**Goal of the exercise**: Using the listing below, please gather every line containing the word "Identifica".
Data records section start
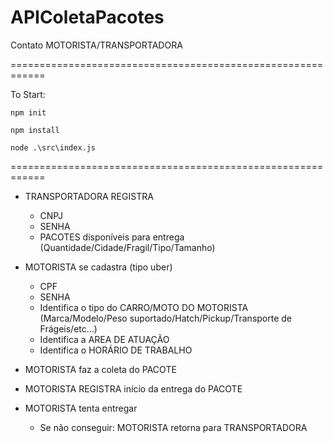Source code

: # APIColetaPacotes
Contato MOTORISTA/TRANSPORTADORA


============================================================

To Start:

`npm init`

`npm install`

`node .\src\index.js`

============================================================
- TRANSPORTADORA REGISTRA 
	- CNPJ
	- SENHA
	- PACOTES disponíveis para entrega (Quantidade/Cidade/Fragil/Tipo/Tamanho)

- MOTORISTA se cadastra (tipo uber)
	- CPF
	- SENHA
	- Identifica o tipo do CARRO/MOTO DO MOTORISTA (Marca/Modelo/Peso suportado/Hatch/Pickup/Transporte de Frágeis/etc...)
	- Identifica a AREA DE ATUAÇÃO
	- Identifica o HORÁRIO DE TRABALHO
- MOTORISTA faz a coleta do PACOTE
- MOTORISTA REGISTRA início da entrega do PACOTE
- MOTORISTA tenta entregar
	- Se não conseguir: MOTORISTA retorna para TRANSPORTADORA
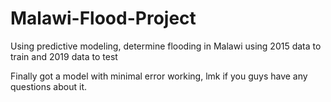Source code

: # Malawi-Flood-Project
Using predictive modeling, determine flooding in Malawi using 2015 data to train and 2019 data to test

Finally got a model with minimal error working, lmk if you guys have any questions about it.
Data records section end
**Solution for this exercise**:
	- Identifica o tipo do CARRO/MOTO DO MOTORISTA (Marca/Modelo/Peso suportado/Hatch/Pickup/Transporte de Frágeis/etc...)
	- Identifica a AREA DE ATUAÇÃO
	- Identifica o HORÁRIO DE TRABALHO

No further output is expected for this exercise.